The Sept. futures corn contract is 1 cent lower at $4.95. New-crop Dec. corn futures are 2 cents lower at $4.76. The Aug. soybean futures contract is trading 4 cents lower at $13.51, new-crop Nov. soybeans are trading 1 cent lower at $12.33. Sept. wheat futures are trading 1 cent higher at $6.50 per bushel. The Dec. soymeal futures are trading $1.00 per short ton higher at $366.50. The Dec. soyoil futures are trading $0.11 lower at $43.74.
In the outside markets, the NYMEX crude oil is $0.52 per barrel lower, the dollar is lower and the Dow Jones Industrials are 93 points lower.
It's a two-sided trading day. Soybeans and wheat are a bit higher, corn is slightly lower. Meanwhile, here's a first-hand crop condition report from a reputable agronomist. He sent this to me this morning. I thought you might find it interesting. In his own words:
"Here is a little update on my outlook on the current crop conditions as of July 25, 2013. The crops in the northern half of Illinois have really improved in the last 30-45 days.

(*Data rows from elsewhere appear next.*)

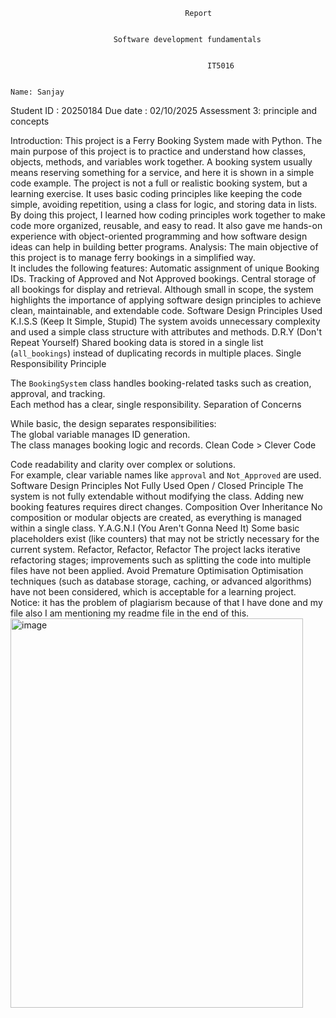                                            Report

                              
                           Software development fundamentals

                                                
                                                IT5016


    Name: Sanjay
 Student ID : 20250184
                           Due date : 02/10/2025
            Assessment 3: principle and concepts











Introduction:
This project is a Ferry Booking System made with Python. The main purpose of this project is to practice and understand how classes, objects, methods, and variables work together. A booking system usually means reserving something for a service, and here it is shown in a simple code example. The project is not a full or realistic booking system, but a learning exercise. It uses basic coding principles like keeping the code simple, avoiding repetition, using a class for logic, and storing data in lists. By doing this project, I learned how coding principles work together to make code more organized, reusable, and easy to read. It also gave me hands-on experience with object-oriented programming and how software design ideas can help in building better programs.
 Analysis:
The main objective of this project is to manage ferry bookings in a simplified way.  
It includes the following features:
Automatic assignment of unique Booking IDs.
Tracking of Approved and Not Approved bookings.
Central storage of all bookings for display and retrieval.
Although small in scope, the system highlights the importance of applying software design principles to achieve clean, maintainable, and extendable code.
Software Design Principles Used
 K.I.S.S (Keep It Simple, Stupid)
The system avoids unnecessary complexity and used a simple class structure with attributes and methods.
D.R.Y (Don't Repeat Yourself)
Shared booking data is stored in a single list (`all_bookings`) instead of duplicating records in multiple places.
Single Responsibility Principle

The `BookingSystem` class handles booking-related tasks such as creation, approval, and tracking.  
Each method has a clear, single responsibility.
Separation of Concerns

While basic, the design separates responsibilities:  
 The global variable manages ID generation.  
  The class manages booking logic and records.
Clean Code > Clever Code

Code readability and clarity over complex or solutions.  
  For example, clear variable names like `approval` and `Not_Approved` are used.
 Software Design Principles Not Fully Used
Open / Closed Principle
The system is not fully extendable without modifying the class. Adding new booking features requires direct changes.
Composition Over Inheritance
No composition or modular objects are created, as everything is managed within a single class.
Y.A.G.N.I (You Aren't Gonna Need It)
Some basic placeholders exist (like counters) that may not be strictly necessary for the current system.
Refactor, Refactor, Refactor
The project lacks iterative refactoring stages; improvements such as splitting the code into multiple files have not been applied.
Avoid Premature Optimisation
Optimisation techniques (such as database storage, caching, or advanced algorithms) have not been considered, which is acceptable for a learning project.
Notice: it has the problem of plagiarism because of that I have done and my file also I am mentioning my readme file in the end of this.
<img width="468" height="623" alt="image" src="https://github.com/user-attachments/assets/e33afaf0-726d-4a87-873d-aac72fecf686" />


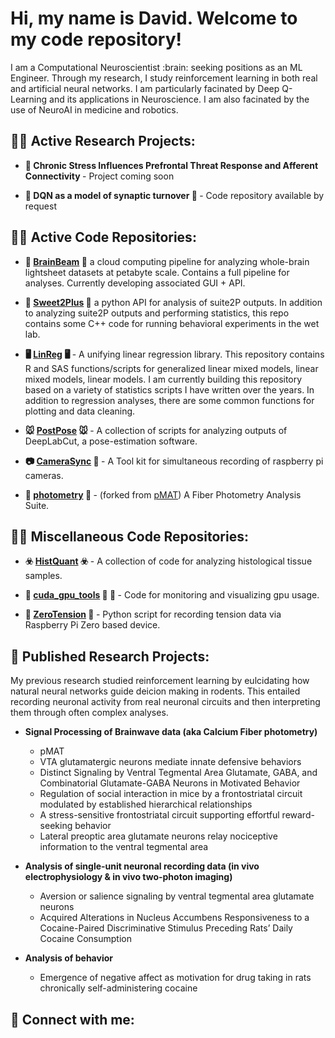 <h1> Hi, my name is David. Welcome to my code repository! </h1>
I am a Computational Neuroscientist :brain: seeking positions as an ML Engineer. Through my research, I study reinforcement learning in both real and artificial neural networks. I am particularly facinated by Deep Q-Learning and its applications in Neuroscience. I am also facinated by the use of NeuroAI in medicine and robotics. 

<h2> 👨‍🔬 Active Research Projects:</h2>

- <b> 🥼 Chronic Stress Influences Prefrontal Threat Response and Afferent Connectivity </b> - Project coming soon

- <b> 🤖 DQN as a model of synaptic turnover 🤖 </b> - Code repository available by request

<h2>👨‍💻 Active Code Repositories:</h2>

- <b> 🔦 [BrainBeam](https://github.com/DJESTRIN/BrainBeam) 🔦</b> a cloud computing pipeline for analyzing whole-brain lightsheet datasets at petabyte scale. Contains a full pipeline for analyses. Currently developing associated GUI + API.

- <b> 🔬 [Sweet2Plus](https://github.com/DJESTRIN/Sweet2Plus) 🔬</b> a python API for analysis of suite2P outputs. In addition to analyzing suite2P outputs and performing statistics, this repo contains some C++ code for running behavioral experiments in the wet lab. 

- <b> 🖥️ [LinReg](https://github.com/DJESTRIN/LinReg) 🖥️ </b> - A unifying linear regression library. This repository contains R and SAS functions/scripts for generalized linear mixed models, linear mixed models, linear models. I am currently building this repository based on a variety of statistics scripts I have written over the years. In addition to regression analyses, there are some common functions for plotting and data cleaning. 
 
- <b> 🐭 [PostPose](https://github.com/DJESTRIN/PostPose) 🐭 </b> - A collection of scripts for analyzing outputs of DeepLabCut, a pose-estimation software.

- <b> 📷 [CameraSync](https://github.com/DJESTRIN/CameraSync) 📸 </b> - A Tool kit for simultaneous recording of raspberry pi cameras. 
 
- <b> 🌊 [photometry](https://github.com/DJESTRIN/photometry) 🌊 </b> - (forked from [pMAT](https://github.com/djamesbarker/pMAT)) A Fiber Photometry Analysis Suite.

<h2>👨‍💻 Miscellaneous Code Repositories: </h2>

- <b> ☣️ [HistQuant](https://github.com/DJESTRIN/HistQuant) ☣️ </b> - A collection of code for analyzing histological tissue samples. 

- <b> 🛞 [cuda_gpu_tools](https://github.com/DJESTRIN/cuda_gpu_tools) 🛞 🔬 </b> - Code for monitoring and visualizing gpu usage.  
 
- <b> 🐶 [ZeroTension](https://github.com/DJESTRIN/ZeroTension) 🐶 </b> - Python script for recording tension data via Raspberry Pi Zero based device. 

<h2>📰 Published Research Projects: </h2>
My previous research studied reinforcement learning by eulcidating how natural neural networks guide deicion making in rodents. This entailed recording neuronal activity from real neuronal circuits and then interpreting them through often complex analyses.  

- <b> Signal Processing of Brainwave data (aka Calcium Fiber photometry) </b>
  - pMAT
  - VTA glutamatergic neurons mediate innate defensive behaviors
  - Distinct Signaling by Ventral Tegmental Area Glutamate, GABA, and Combinatorial Glutamate-GABA Neurons in Motivated Behavior
  - Regulation of social interaction in mice by a frontostriatal circuit modulated by established hierarchical relationships
  - A stress-sensitive frontostriatal circuit supporting effortful reward-seeking behavior
  - Lateral preoptic area glutamate neurons relay nociceptive information to the ventral tegmental area

- <b> Analysis of single-unit neuronal recording data (in vivo electrophysiology & in vivo two-photon imaging) </b>
  - Aversion or salience signaling by ventral tegmental area glutamate neurons
  - Acquired Alterations in Nucleus Accumbens Responsiveness to a Cocaine-Paired Discriminative Stimulus Preceding Rats’ Daily Cocaine Consumption
 
- <b> Analysis of behavior </b>
  - Emergence of negative affect as motivation for drug taking in rats chronically self-administering cocaine  

<h2> 🤳 Connect with me:</h2>

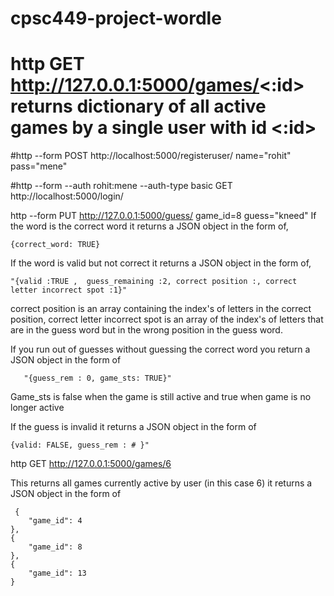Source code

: # cpsc449-project-wordle


# http GET http://127.0.0.1:5000/games/<:id> returns dictionary of all active games by a single user with id <:id>

#http --form POST http://localhost:5000/registeruser/ name="rohit" pass="mene"

#http --form --auth rohit:mene --auth-type basic GET http://localhost:5000/login/

http --form PUT http://127.0.0.1:5000/guess/ game_id=8 guess="kneed"
If the word is the correct word it returns a JSON object in the form of,        

    {correct_word: TRUE}

If the word is valid but not correct it returns a JSON object in the form of, 

    "{valid :TRUE ,  guess_remaining :2, correct position :, correct letter incorrect spot :1}"

correct position is an array containing the index's of letters in the correct position, correct letter incorrect spot is an array of the index's of letters that 
are in the guess word but in the wrong position in the guess word. 

If you run out of guesses without guessing the correct word you return a JSON object in the form of 

       "{guess_rem : 0, game_sts: TRUE}"

Game_sts is false when the game is still active and true when game is no longer active

If the guess is invalid it returns a JSON object in the form of 

    {valid: FALSE, guess_rem : # }"


http GET http://127.0.0.1:5000/games/6

This returns all games currently active by user (in this case 6) it returns a JSON object in the form of 

     {
        "game_id": 4
    },
    {
        "game_id": 8
    },
    {
        "game_id": 13
    }

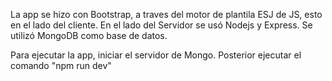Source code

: La app se hizo con Bootstrap, a traves del motor de plantila ESJ de JS, esto en el lado del cliente. En el lado del Servidor se usó Nodejs y Express.
Se utilizó MongoDB como base de datos.



Para ejecutar la app, iniciar el servidor de Mongo. Posterior ejecutar el comando "npm run dev"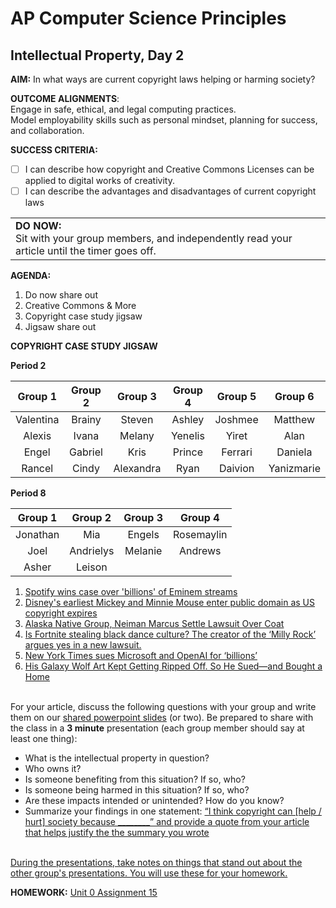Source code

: # AP Computer Science Principles

## Intellectual Property, Day 2

**AIM:** In what ways are current copyright laws helping or harming society?

**OUTCOME ALIGNMENTS**: 
<br> Engage in safe, ethical, and legal computing practices.
<br> Model employability skills such as personal mindset, planning for success, and collaboration.

**SUCCESS CRITERIA:**
- [ ] I can describe how copyright and Creative Commons Licenses can be applied to digital works of creativity.
- [ ] I can describe the advantages and disadvantages of current copyright laws

<table>
  <tr>
    <td><b>DO NOW:</b>
      <br> Sit with your group members, and independently read your article until the timer goes off.
    </td>
    </tr>
</table>

**AGENDA:**

1. Do now share out
2. Creative Commons & More
3. Copyright case study jigsaw
4. Jigsaw share out

**COPYRIGHT CASE STUDY JIGSAW**

**Period 2**

|Group 1|Group 2|Group 3|Group 4|Group 5|Group 6|
|:---:|:---:|:---:|:---:|:---:|:---:|
|Valentina|Brainy|Steven|Ashley|Joshmee|Matthew|
|Alexis|Ivana|Melany|Yenelis|Yiret|Alan|
|Engel|Gabriel|Kris|Prince|Ferrari|Daniela|
|Rancel|Cindy|Alexandra|Ryan|Daivion|Yanizmarie|

**Period 8**

|Group 1|Group 2|Group 3|Group 4|
|:---:|:---:|:---:|:---:|
|Jonathan|Mia|Engels|Rosemaylin|
|Joel|Andrielys|Melanie|Andrews|
|Asher|Leison|


1. [Spotify wins case over 'billions' of Eminem streams](https://www.bbc.com/news/articles/cewlqppepjyo)
2. [Disney's earliest Mickey and Minnie Mouse enter public domain as US copyright expires](https://www.bbc.com/news/entertainment-arts-67833411)
3. [Alaska Native Group, Neiman Marcus Settle Lawsuit Over Coat](https://www.usnews.com/news/business/articles/2021-03-05/alaska-native-group-neiman-marcus-settle-lawsuit-over-coat)   
4. [Is Fortnite stealing black dance culture? The creator of the ‘Milly Rock’ argues yes in a new lawsuit.](https://drive.google.com/file/d/1RshIPOF9Sm9AYPLehNouZus4rkRDWX-7/view)
5. [New York Times sues Microsoft and OpenAI for ‘billions’](https://www.bbc.com/news/technology-67826601)
6. [His Galaxy Wolf Art Kept Getting Ripped Off. So He Sued—and Bought a Home](https://www.wired.com/story/how-one-man-bought-a-home-by-suing-people-who-stole-his-galaxy-wolf-art/)
   
<br>For your article, discuss the following questions with your group and write them on our [shared powerpoint slides](https://nycdoe-my.sharepoint.com/:p:/r/personal/krobles6_schools_nyc_gov/Documents/Presentation.pptx?d=w63efca4309204a1290ec6edd4ad6919d&csf=1&web=1&e=4Xmuxv) (or two). Be prepared to share with the class in a <b>3 minute</b> presentation (each group member should say at least one thing):
- What is the intellectual property in question?
- Who owns it?
- Is someone benefiting from this situation? If so, who?
- Is someone being harmed in this situation? If so, who?
- Are these impacts intended or unintended? How do you know?
- Summarize your findings in one statement: <ins>“I think copyright can [help / hurt] society because ________” and provide a quote from your article that helps justify the the summary you wrote</ins>

<br><ins>During the presentations, take notes on things that stand out about the other group's presentations. You will use these for your homework.</ins>

**HOMEWORK:**
[Unit 0 Assignment 15](https://github.com/MrJSwotinsky/AP_Computer_Science_Principles/blob/main/Unit_0_Digital_Information/Daily_Assignments/Unit_0_Assignment_15_Due_Fri_Sept_27_Intellectual_Property_Reflection.md)
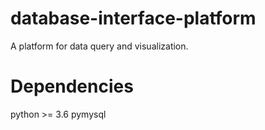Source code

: # database-interface-platform
A platform for data query and visualization.
# Dependencies
python >= 3.6
pymysql

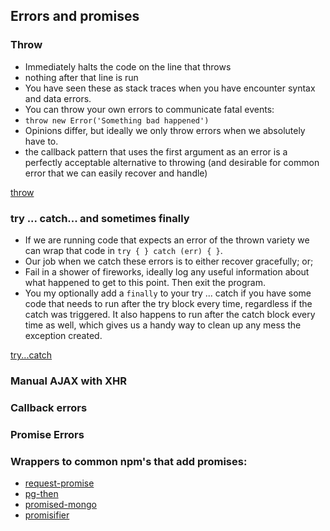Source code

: ## Errors and promises

### Throw

- Immediately halts the code on the line that throws
 - nothing after that line is run
- You have seen these as stack traces when you have encounter syntax and data errors.
- You can throw your own errors to communicate fatal events:
 - `throw new Error('Something bad happened')`
 - Opinions differ, but ideally we only throw errors when we absolutely have to.
 - the callback pattern that uses the first argument as an error is a perfectly acceptable
 alternative to throwing (and desirable for common error that we can easily recover and handle)

[throw](https://developer.mozilla.org/en-US/docs/Web/JavaScript/Reference/Statements/throw)

### try ... catch... and sometimes finally

- If we are running code that expects an error of the thrown variety we can wrap that
code in `try { } catch (err) { }`.
- Our job when we catch these errors is to either recover gracefully; or;
- Fail in a shower of fireworks, ideally log any useful information about what happened to
get to this point. Then exit the program.
- You my optionally add a `finally` to your try ... catch if you have some code that needs
to run after the try block every time, regardless if the catch was triggered. It also
happens to run after the catch block every time as well, which gives us a handy way to
clean up any mess the exception created.

[try...catch](https://developer.mozilla.org/en-US/docs/Web/JavaScript/Reference/Statements/try...catch)

### Manual AJAX with XHR

### Callback errors

### Promise Errors

### Wrappers to common npm's that add promises:
- [request-promise](https://www.npmjs.com/package/request-promise)
- [pg-then](https://www.npmjs.com/package/pg-then)
- [promised-mongo](https://www.npmjs.com/package/promised-mongo)
- [promisifier](https://www.npmjs.com/package/promisifier)
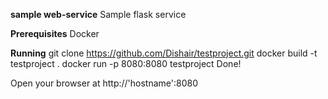 **sample web-service**
Sample flask service

**Prerequisites**
Docker

**Running**
git clone https://github.com/Dishair/testproject.git
docker build -t testproject .
docker run -p 8080:8080 testproject
Done!

Open your browser at http://'hostname':8080
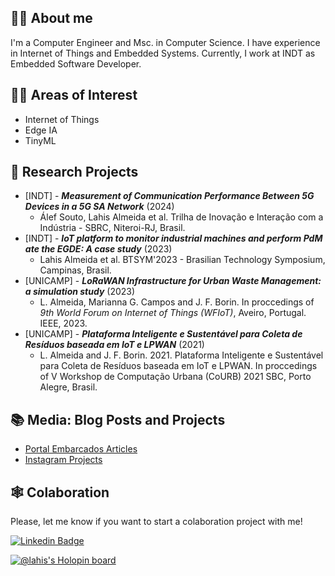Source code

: <!--
**wasp-lahis/wasp-lahis** is a ✨ _special_ ✨ repository because its `README.md` (this file) appears on your GitHub profile.

Here are some ideas to get you started:

- 🔭 I’m currently working on ...
- 🌱 I’m currently learning ...
- 👯 I’m looking to collaborate on ...
- 🤔 I’m looking for help with ...
- 📫 How to reach me: ...
-->


## :woman_factory_worker: About me

I'm a Computer Engineer and Msc. in Computer Science. I have experience in Internet of Things and Embedded Systems. Currently, I work at INDT as Embedded Software Developer.


## :female_detective: Areas of Interest

- Internet of Things
- Edge IA
- TinyML

## 🔭 Research Projects
- [INDT] - ***Measurement of Communication Performance Between 5G Devices in a 5G SA Network*** (2024)
  - Álef Souto, Lahis Almeida et al. Trilha de Inovação e Interação com a Indústria - SBRC, Niteroi-RJ, Brasil.
- [INDT] - ***IoT platform to monitor industrial machines and perform PdM ate the EGDE: A case study*** (2023)
  - Lahis Almeida et al. BTSYM'2023 - Brasilian Technology Symposium, Campinas, Brasil.
- [UNICAMP] - ***LoRaWAN Infrastructure for Urban Waste Management: a simulation study*** (2023)
  - L. Almeida, Marianna G. Campos and J. F. Borin. In proccedings of *9th World Forum on Internet of Things (WFIoT)*, Aveiro, Portugal. IEEE, 2023.
- [UNICAMP] - ***Plataforma Inteligente e Sustentável para Coleta de Resíduos baseada em IoT e LPWAN*** (2021)
  - L. Almeida and J. F. Borin. 2021. Plataforma Inteligente e Sustentável para Coleta de Resíduos baseada em IoT e LPWAN. In proccedings of V Workshop de Computação Urbana (CoURB) 2021 SBC, Porto Alegre, Brasil.


##  :books: Media: Blog Posts and Projects

- [Portal Embarcados Articles](https://www.embarcados.com.br/desenvolvendo-aplicacoes-com-o-bluest-sdk-e-raspberry-pi/)
- [Instagram Projects](https://www.instagram.com/wasp.projects/)


## :spider_web: Colaboration

Please, let me know if you want to start a colaboration project with me!

[![Linkedin Badge](https://img.shields.io/badge/LinkedIn-0077B5?style=for-the-badge&logo=linkedin&logoColor=white)](https://www.linkedin.com/in/lahis-almeida-5805094b/)

[![@lahis's Holopin board](https://holopin.me/lahis)](https://holopin.io/@lahis)
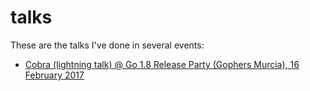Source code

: # talks

These are the talks I've done in several events:

- [Cobra (lightning talk) @ Go 1.8 Release Party (Gophers Murcia), 16 February 2017](https://talks.godoc.org/github.com/dvigueras/talks/20170216-gophersmurcia-cobra/talk.slide)
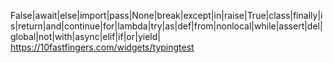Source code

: False|await|else|import|pass|None|break|except|in|raise|True|class|finally|is|return|and|continue|for|lambda|try|as|def|from|nonlocal|while|assert|del|global|not|with|async|elif|if|or|yield|
https://10fastfingers.com/widgets/typingtest
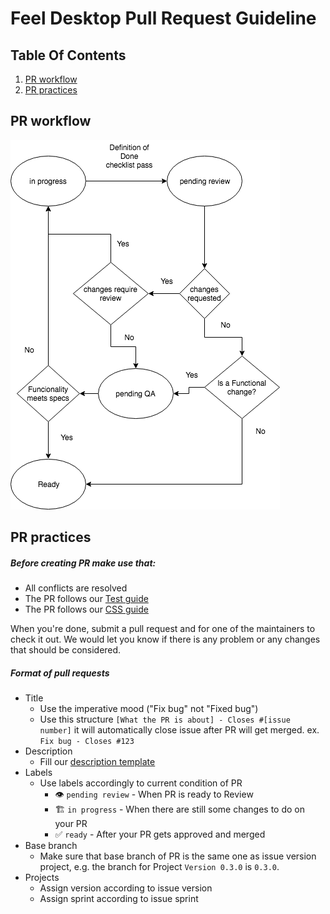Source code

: # Feel Desktop Pull Request Guideline




## Table Of Contents

1. [PR workflow](#pr-workflow)
1. [PR practices](#pr-practices)



## PR workflow

![PR workflow](./assets/PR-workflow.png?raw=true "PR workflow")

## PR practices

##### Before creating PR make use that:
 - All conflicts are resolved
 - The PR follows our [Test guide](/feelfoundation/feel-desktop/blob/development/docs/TEST_GUIDE.md)
 - The PR follows our [CSS guide](/feelfoundation/feel-desktop/blob/development/docs/CSS_GUIDE.md)

When you're done, submit a pull request and for one of the maintainers to check it out. We would let you know if there is any problem or any changes that should be considered.
##### Format of pull requests
 - Title
   - Use the imperative mood ("Fix bug" not "Fixed bug")
   - Use this structure `[What the PR is about] - Closes #[issue number]` it will automatically close issue after PR will get merged.
   ex. `Fix bug - Closes #123`
- Description
    - Fill our [description template](/.github/pull_request_template.md)
- Labels
    - Use labels accordingly to current condition of PR
      - :eye: `pending review` - When PR is ready to Review
      - :building_construction: `in progress` - When there are still some changes to do on your PR
      - :white_check_mark: `ready` - After your PR gets approved and merged
- Base branch
  - Make sure that base branch of PR is the same one as issue version project, e.g. the branch for Project `Version 0.3.0` is `0.3.0`.
- Projects
  - Assign version according to issue version
  - Assign sprint according to issue sprint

Several areas are witnessing the best looking crops at this time of the year they have ever seen. From reports from friends and clients the crops in Indiana and Ohio are looking excellent, for the most part. I traveled to Omaha, Nebraska, and then to Southwest Iowa two weeks ago and the crops in Iowa along Interstate 80 and into Southern Iowa are late, but at the moment looking pretty good.
However, there are areas in the Corn Belt that have not witnessed the kind of blessings seen in the Eastern Corn Belt, Northern Illinois and the Southern half of Iowa. Northern Iowa, Minnesota, North and South Dakota, Central and Northern Wisconsin, and Southern Illinois have experienced late planting and some areas that did not get planted. The Western Corn Belt is experiencing dry weather conditions. I feel that the reporting mechanisms have not fully reflected the impact that these weaker areas have on our production potential.
Here in Central Illinois I have just witnessed in the last two or three days some real weaknesses showing up in some corn fields. Pollination has just finished or is in the process of completion, and it is now that maximum nutrient uptake is taking place during the process of kernel fill. What I am witnessing is rapidly developing Nitrogen deficiencies. I think this is an indication of the problem we had a couple of months ago with torrential rains and ponding throughout the Corn Belt. In the areas where these rains were the worst, there has been serious Nitrogen loss. Those growers who chose not to use supplemental sources of Nitrogen fertilizer applications later in the season are at risk of not having adequate Nitrogen to finish out this crop.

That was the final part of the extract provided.